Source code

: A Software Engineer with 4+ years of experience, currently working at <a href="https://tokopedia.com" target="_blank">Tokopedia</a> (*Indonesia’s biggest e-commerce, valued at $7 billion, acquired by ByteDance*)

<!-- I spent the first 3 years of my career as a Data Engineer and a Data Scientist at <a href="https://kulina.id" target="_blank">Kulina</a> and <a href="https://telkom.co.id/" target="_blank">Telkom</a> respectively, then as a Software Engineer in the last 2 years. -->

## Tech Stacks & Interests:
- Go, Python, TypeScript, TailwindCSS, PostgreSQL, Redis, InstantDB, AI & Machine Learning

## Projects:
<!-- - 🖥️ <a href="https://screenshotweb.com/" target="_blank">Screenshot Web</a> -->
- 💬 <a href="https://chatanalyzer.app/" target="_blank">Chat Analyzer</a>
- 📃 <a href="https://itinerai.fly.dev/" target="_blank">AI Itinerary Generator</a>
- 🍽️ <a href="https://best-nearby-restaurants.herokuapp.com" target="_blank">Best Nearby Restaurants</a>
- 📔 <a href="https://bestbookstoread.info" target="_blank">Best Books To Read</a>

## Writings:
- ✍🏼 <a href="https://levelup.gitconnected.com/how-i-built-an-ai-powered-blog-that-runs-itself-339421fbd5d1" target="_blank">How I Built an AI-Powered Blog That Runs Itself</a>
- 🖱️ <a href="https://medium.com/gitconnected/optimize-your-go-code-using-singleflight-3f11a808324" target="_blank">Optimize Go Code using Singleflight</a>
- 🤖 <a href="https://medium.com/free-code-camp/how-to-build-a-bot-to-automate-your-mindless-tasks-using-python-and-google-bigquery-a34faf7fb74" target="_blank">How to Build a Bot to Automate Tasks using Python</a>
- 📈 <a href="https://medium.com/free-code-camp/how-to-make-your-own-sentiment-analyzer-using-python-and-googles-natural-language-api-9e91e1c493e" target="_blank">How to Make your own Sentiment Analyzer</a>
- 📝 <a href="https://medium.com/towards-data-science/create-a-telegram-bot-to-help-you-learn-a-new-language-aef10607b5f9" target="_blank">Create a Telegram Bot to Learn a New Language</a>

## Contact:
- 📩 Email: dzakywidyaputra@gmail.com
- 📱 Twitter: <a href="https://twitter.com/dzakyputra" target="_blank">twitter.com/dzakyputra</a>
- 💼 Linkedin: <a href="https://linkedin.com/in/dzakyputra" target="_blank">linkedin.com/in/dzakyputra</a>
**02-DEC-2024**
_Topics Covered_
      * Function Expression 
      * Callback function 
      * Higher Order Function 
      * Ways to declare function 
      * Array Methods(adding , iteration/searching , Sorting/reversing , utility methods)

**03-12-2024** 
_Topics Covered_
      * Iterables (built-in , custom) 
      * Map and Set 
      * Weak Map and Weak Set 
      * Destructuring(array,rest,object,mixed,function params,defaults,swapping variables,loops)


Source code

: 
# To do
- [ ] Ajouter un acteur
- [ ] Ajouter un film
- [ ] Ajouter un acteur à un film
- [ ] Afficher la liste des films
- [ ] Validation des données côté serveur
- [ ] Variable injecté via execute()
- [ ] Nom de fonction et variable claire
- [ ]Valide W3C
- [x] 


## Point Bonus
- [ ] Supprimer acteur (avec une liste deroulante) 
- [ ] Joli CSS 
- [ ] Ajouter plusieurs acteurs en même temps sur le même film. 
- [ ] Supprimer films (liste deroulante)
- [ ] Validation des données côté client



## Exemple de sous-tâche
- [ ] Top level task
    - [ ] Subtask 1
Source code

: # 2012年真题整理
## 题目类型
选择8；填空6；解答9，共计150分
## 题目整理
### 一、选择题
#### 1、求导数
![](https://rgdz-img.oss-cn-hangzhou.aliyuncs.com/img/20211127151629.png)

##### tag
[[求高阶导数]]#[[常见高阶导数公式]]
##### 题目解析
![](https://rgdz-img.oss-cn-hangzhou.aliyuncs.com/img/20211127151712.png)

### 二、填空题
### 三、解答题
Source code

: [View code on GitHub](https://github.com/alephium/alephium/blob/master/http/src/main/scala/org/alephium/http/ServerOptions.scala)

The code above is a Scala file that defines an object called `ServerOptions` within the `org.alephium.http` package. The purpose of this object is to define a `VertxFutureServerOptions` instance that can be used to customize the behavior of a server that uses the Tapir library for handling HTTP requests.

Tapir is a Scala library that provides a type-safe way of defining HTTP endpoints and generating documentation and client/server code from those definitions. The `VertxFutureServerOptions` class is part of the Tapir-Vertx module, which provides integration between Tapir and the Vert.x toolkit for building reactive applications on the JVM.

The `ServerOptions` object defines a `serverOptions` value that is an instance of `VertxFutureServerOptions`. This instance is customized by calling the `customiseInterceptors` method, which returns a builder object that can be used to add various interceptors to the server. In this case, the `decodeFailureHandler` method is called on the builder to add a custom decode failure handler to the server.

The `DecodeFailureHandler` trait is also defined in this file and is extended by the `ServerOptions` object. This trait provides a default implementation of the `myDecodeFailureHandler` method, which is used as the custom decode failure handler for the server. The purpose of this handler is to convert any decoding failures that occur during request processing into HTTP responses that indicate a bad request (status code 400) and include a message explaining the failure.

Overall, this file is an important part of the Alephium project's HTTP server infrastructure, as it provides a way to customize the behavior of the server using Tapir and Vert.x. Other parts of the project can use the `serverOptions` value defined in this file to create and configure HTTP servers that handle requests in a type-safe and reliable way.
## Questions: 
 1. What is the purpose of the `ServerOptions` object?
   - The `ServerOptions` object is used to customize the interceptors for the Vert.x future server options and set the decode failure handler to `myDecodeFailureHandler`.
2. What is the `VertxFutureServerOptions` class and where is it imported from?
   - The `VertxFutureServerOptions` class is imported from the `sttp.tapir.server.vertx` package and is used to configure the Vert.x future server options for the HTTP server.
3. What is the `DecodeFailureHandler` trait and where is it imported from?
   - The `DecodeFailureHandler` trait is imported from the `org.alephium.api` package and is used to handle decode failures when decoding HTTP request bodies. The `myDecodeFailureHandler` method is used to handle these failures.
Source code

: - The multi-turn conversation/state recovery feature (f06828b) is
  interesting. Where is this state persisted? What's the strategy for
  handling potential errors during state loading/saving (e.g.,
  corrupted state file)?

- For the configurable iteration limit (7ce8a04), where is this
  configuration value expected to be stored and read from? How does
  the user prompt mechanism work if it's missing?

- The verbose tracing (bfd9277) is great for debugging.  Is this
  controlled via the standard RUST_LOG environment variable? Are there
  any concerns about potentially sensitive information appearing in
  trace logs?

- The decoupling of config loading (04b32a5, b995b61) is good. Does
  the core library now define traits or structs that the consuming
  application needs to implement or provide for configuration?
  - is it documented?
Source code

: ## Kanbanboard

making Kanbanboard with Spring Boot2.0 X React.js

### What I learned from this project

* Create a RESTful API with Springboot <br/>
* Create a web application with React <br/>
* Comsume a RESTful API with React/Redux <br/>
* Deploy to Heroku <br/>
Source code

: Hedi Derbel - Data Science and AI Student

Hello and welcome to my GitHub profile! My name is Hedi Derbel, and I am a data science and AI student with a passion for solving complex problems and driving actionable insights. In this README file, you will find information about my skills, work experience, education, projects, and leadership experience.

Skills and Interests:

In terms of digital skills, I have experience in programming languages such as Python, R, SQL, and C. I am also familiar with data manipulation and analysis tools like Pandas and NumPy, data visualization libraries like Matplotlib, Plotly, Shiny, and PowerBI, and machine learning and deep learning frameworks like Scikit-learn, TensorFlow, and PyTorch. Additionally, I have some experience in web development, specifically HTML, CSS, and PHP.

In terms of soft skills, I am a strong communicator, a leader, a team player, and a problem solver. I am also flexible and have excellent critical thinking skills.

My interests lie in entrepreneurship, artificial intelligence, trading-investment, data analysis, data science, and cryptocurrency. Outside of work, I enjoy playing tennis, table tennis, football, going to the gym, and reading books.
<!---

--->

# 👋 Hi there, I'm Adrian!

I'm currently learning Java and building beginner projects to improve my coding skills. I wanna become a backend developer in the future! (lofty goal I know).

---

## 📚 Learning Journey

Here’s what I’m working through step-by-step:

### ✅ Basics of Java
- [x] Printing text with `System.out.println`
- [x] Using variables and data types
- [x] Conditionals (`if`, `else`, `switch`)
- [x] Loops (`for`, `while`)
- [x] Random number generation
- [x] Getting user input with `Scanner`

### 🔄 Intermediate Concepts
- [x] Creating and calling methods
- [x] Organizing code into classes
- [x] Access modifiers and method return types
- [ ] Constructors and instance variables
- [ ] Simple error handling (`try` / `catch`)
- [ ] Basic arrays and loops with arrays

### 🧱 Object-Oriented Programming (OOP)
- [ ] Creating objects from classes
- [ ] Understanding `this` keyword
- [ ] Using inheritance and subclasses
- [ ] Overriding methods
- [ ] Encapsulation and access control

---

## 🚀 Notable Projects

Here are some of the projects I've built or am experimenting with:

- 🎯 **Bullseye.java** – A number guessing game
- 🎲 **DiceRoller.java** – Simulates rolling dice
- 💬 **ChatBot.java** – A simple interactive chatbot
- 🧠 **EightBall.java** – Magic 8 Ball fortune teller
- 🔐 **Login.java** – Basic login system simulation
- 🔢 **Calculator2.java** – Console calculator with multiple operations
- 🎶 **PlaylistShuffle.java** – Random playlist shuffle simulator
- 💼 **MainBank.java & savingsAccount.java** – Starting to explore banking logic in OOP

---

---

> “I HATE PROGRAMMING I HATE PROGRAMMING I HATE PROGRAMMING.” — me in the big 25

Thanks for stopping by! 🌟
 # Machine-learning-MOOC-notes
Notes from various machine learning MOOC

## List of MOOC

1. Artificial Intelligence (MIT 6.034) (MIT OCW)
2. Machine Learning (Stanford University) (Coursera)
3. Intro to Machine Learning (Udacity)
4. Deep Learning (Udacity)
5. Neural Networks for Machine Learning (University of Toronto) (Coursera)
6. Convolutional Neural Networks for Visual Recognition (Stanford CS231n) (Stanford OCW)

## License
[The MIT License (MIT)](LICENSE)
# # # # #
- [Try it]
Could you restate word for word the lines above, from the one that contains "- [x] Conditionals" through the one that contains "- [ ] Understanding", and no others?

- [Exercise solution]
- [x] Conditionals (`if`, `else`, `switch`)
- [x] Loops (`for`, `while`)
- [x] Random number generation
- [x] Getting user input with `Scanner`

### 🔄 Intermediate Concepts
- [x] Creating and calling methods
- [x] Organizing code into classes
- [x] Access modifiers and method return types
- [ ] Constructors and instance variables
- [ ] Simple error handling (`try` / `catch`)
- [ ] Basic arrays and loops with arrays

### 🧱 Object-Oriented Programming (OOP)
- [ ] Creating objects from classes
- [ ] Understanding `this` keyword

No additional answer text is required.